(Data items)
·····
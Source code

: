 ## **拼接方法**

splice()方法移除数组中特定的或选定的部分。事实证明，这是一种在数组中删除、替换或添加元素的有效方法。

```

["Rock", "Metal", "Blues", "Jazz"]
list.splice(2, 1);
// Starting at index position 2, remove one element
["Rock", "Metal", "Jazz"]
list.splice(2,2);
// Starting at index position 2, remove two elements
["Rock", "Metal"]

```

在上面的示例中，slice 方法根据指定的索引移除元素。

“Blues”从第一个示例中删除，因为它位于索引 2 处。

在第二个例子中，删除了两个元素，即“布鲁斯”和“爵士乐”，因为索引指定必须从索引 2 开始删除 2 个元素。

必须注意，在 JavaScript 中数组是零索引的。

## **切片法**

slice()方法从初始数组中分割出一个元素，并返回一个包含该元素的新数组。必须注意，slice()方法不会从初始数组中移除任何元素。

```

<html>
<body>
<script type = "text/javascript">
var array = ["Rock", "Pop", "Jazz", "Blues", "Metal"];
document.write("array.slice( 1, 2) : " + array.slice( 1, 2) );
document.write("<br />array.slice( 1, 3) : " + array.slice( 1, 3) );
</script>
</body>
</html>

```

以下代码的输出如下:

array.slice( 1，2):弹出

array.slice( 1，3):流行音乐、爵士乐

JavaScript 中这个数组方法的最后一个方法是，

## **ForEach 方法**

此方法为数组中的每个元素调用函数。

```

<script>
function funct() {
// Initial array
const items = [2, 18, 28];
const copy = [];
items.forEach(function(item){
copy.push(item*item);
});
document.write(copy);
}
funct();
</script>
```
·····
Every line from the one containing "array.slice( 1，3):流行音乐、爵士乐" to the close of the records must be reproduced exactly. Include both ends and nothing more.

array.slice( 1，3):流行音乐、爵士乐

JavaScript 中这个数组方法的最后一个方法是，

## **ForEach 方法**

此方法为数组中的每个元素调用函数。

```

<script>
function funct() {
// Initial array
const items = [2, 18, 28];
const copy = [];
items.forEach(function(item){
copy.push(item*item);
});
document.write(copy);
}
funct();
</script>
```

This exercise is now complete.